Quand et comment est né votre désir de jouer ?
Tard. Celui de jouer au théâtre est venu avant celui de faire du cinéma. Petit, je faisais du dessin. Je voulais être peintre, faire du dessin animé ou de la BD. Je ne m’exprimais que comme ça. Puis, pour une erreur d’orientation scolaire – ma mère n’arrêtait pas de me dire que mon dossier scolaire pourri allait me poursuivre – je me suis retrouvé à faire du théâtre. Je faisais du théâtre comme d’autres faisaient du foot ou du judo quoi. Mais j’ai adoré ça. J’en ai très vite fait 15h par semaine, je devenais accro à la scène. Tout d’un coup, tout ce que je dessinais était en relief. J’ai commencé par la mise en scène et l’écriture avant de me lancer dans le jeu parce que je me trouvais très mal dégrossi à ce dernier. J’étais mauvais. J’avais une prof avec qui ce n’était pas génial, en revanche, c’est un prof de voix qui m’a donné confiance en moi. Je savais que j’étais du Beaujolais au début, vous voyez ? Je n’ai pas le physique ni le magnétisme de Gaspard Ulliel, un mec comme moi n’a pas d’autre solution que de savoir jouer, d’être vraiment bon. Gaspard est un immense acteur en plus d’être magnétique. Je savais que, pour ma part, je n’inscrivais pas la pellicule, ça ne pouvait être que mon travail qui s’y inscrivait. Mais je suis très content comme ça.
Guy est sorti en août 2018. C’est votre deuxième long métrage en tant que réalisateur. Qu’est-ce qui a changé ?
J’ai beaucoup aimé faire ce premier film, et je remercie le ciel ou je ne sais quoi, d’avoir eu à mes côtés des personnes qui y ont cru. Avec ce premier long, j’ai eu envie de faire le bon élève, faire comme il fallait. C’est un film que j’aime beaucoup, mais qui est une leçon. Je n’ai jamais fait d’école, mais j’ai toujours foncé, je dis “oui” avant de savoir faire ! Mais je n’ai aucun problème avec le fait d’essuyer des plâtres. Au contraire, je trouve ça merveilleux d’en essuyer. Guy, c’est un deuxième long dont je suis très fière. Tout me rend fière, et ça je n’ai pas l’habitude de le ressentir souvent. Je suis content des acteurs, de mes copains dedans, je suis fière de mes monteurs, des musiciens. Je vois une réussite collective. Je vais prendre mon temps pour le prochain. Beaucoup me pressent et me recommandent de battre le fer tant qu’il est chaud comme on dit, mais je ne sais pas… Tout ça m’effraie un peu. Faire un film, c’est ressentir l’urgence de le faire. Alors je vais voir comment tout ça se décante. Je crois qu’il ne faut pas bouder les moments de questionnements.

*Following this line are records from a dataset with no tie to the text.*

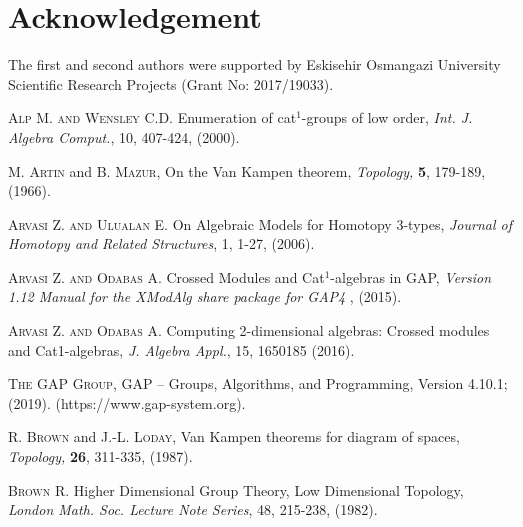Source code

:\documentclass[a4paper,11pt]{article}
\theoremstyle{plain}
\theoremstyle{definition}
\begin{document}
\section*{Acknowledgement}

The first and second authors were supported by Eskisehir Osmangazi
University Scientific Research Projects (Grant No: 2017/19033).

\begin{thebibliography}{99}
	 \textsc{Alp M. and Wensley C.D. } Enumeration of cat$^{1}$-groups 
	of low order, \emph{Int. J. Algebra Comput.}, 10, 407-424, (2000).
	
	 \textsc{M. Artin} and \textsc{B. Mazur}, \textrm{On the Van
		Kampen theorem, }\emph{Topology,} \textbf{5}, 179-189, (1966).
	
	 \textsc{Arvasi Z. and Ulualan E.} On Algebraic Models for
	Homotopy 3-types, \emph{Journal of Homotopy and Related Structures}, 1,
	1-27, (2006).
	
	 \textsc{Arvasi Z. and Odabas A.} Crossed Modules and Cat$%
	^1 $-algebras in \textsf{GAP}, \emph{Version 1.12 Manual for the \textsf{%
			XModAlg} share package for \textsf{GAP}4 }, (2015).
	
	 \textsc{Arvasi Z. and Odabas A.} Computing 2-dimensional
	algebras: Crossed modules and Cat1-algebras, \emph{J. Algebra Appl.}, 15,
	1650185 (2016).
	
	 \textsc{The GAP Group},
	GAP -- Groups, Algorithms, and Programming, Version 4.10.1; (2019). (https://www.gap-system.org).
	
	
	
	
	
	
	 \textsc{R. Brown} and \textsc{J.-L. Loday}, \textrm{Van
		Kampen theorems for diagram of spaces, } \emph{Topology,} \textbf{26},
	311-335, (1987).
	
	 \textsc{Brown R.} Higher Dimensional Group Theory, Low
	Dimensional Topology, \emph{London Math. Soc. Lecture Note Series}, 48,
	215-238, (1982).
	

\end{thebibliography}
\end{document}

Le héros que vous interprétez dans Guy est entouré de femmes. Est-ce plus difficile d’écrire des personnages féminins ?
Pas le moins du monde ! J’adore écrire des personnages féminins ! Je les incarne quand je les écris, c’est du bonheur. Je n’ai jamais ressenti d’étrangeté vis-à-vis de ça. Je me sens très homme, mais je n’ai pas difficulté à être dans la peau d’une femme.
Votre film et personnalité coup de cœur cette année ?
Je suis dingue de Jean-Bernard Marlin. Quel type incroyable. Son film, Shéhérazade, c’est une merveille… Le cinéma, ça peut être tout con, en un plan, on peut te capter de la plus intense des manières. Je ferme les yeux là et je suis capable de me souvenir précisément de certains plans parce qu’ils marquent pour toujours, parce que de plan en plan, il y a quelque chose de symbolique. C’est si puissant, c’est si fragile en même temps, et tu te dis pour les personnages de cette histoire, pourvu que ça tienne un peu… Qu’est-ce que c’est beau ! Il aurait pu tomber dans tous les panneaux, mais le film est une immense histoire d’amour.